Tech layoffs are coming hard and fast. And many people interested in keeping your blood pressure nice and high keep telling us that this is the result of a collapsing economy and that pretty soon everything will tank so hard that we’ll have to go back to the Abacus. Better get out that Pentium II slowly rotting in the closet and relearn how to use it until things go back to normal. And okay, perhaps without such hyperbole there is something to that, but they are perhaps not looking at the most important thing: We’re once again living in precedented times.
I’ll never miss an opportunity to show people that video. To the modern world the Pandemic was as alien as tweeting about it would’ve been for someone in 1918 or the concept of bacteria to someone in the middle ages, but it also meant that a lot of people had to adapt. And for many of them that meant working from home.
All of a sudden those nice little tiers of people needing only a fifth of their advertised bandwidth at home and focusing all of the top shelf hardware to select locations on their area of coverage were gone. And for people who had previously seen computers as those things that you need for work and Pinterest at home, it was time for an upgrade.
So came the spike in people buying computers, monitors, and whatever other furnishings they would need to create this most strange of inventions: the home office. Webcam shortages suddenly made the AliExpress models desirable (they really weren’t). For the lucky few whose employer has let them stay like these instead of going back to a now mostly meaningless paradigm, it should now be time to see about an upgrade.
Except for the fact that, for office work, unless they bought the $399 special at their closest electronics store, chances are their computer is now as capable of doing the job at hand as it was when they bought it. And if they are the sort of people who work on an industry that could benefit from the latest and greatest, chances are they already did upgrade.
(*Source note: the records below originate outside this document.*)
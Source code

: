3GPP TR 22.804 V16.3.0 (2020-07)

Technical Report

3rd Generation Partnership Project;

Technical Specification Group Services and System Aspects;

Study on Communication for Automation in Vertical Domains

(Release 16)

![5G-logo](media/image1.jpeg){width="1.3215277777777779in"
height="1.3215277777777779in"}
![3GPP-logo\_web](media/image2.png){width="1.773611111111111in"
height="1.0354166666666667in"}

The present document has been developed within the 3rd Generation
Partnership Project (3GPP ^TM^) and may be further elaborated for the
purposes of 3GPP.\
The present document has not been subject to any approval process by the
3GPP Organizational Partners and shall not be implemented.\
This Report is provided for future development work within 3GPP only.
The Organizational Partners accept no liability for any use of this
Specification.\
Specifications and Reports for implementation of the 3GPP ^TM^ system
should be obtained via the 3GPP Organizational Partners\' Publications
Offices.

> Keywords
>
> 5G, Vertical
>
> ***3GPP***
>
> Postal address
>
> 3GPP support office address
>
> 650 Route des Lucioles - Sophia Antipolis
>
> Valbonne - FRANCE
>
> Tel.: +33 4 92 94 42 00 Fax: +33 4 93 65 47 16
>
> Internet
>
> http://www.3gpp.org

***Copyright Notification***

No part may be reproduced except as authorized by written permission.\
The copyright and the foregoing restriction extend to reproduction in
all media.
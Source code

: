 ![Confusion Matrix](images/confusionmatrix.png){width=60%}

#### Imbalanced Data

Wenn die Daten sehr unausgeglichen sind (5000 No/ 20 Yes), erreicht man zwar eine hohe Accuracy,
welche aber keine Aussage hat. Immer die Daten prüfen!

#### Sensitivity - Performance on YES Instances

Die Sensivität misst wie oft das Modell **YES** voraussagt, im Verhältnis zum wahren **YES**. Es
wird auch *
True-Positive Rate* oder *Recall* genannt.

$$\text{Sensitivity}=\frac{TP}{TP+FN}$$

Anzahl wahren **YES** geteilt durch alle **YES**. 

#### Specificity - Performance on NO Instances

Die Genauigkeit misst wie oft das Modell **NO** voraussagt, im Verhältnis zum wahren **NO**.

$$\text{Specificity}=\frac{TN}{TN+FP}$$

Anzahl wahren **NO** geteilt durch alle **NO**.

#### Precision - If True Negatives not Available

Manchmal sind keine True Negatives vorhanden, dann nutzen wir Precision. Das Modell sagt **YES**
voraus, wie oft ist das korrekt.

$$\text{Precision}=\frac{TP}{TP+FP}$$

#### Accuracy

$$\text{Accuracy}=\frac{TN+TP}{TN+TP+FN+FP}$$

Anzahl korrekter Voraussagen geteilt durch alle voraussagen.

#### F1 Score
However, that’s a small percentage of the market. And that sudden influx of demand from when the world ended has more or less dried out by now. Naturally, in response to this, companies are going to be forced to set their expectations lower. Surprisingly, they all seem to have been concocted on the assumption that everyone will suddenly and inexplicably need to buy a new computer again.
And so we look at the giant round of tech layoffs. The situation is dire even without counting Twitter, which seems to be intent in becoming a case study for someone, but they aren’t exactly sure who. HP is laying off 6,000 people, Salesforce is looking to dump 2500 jobs. Amazon is giving the gift of unemployment to about 10,000 people. It would take someone more anal-retentive than me to check how many of those were hires from when they thought that markets can grow infinitely. But that’s rather academic when you have thousands whose Christmas will be punctuated by job hunting.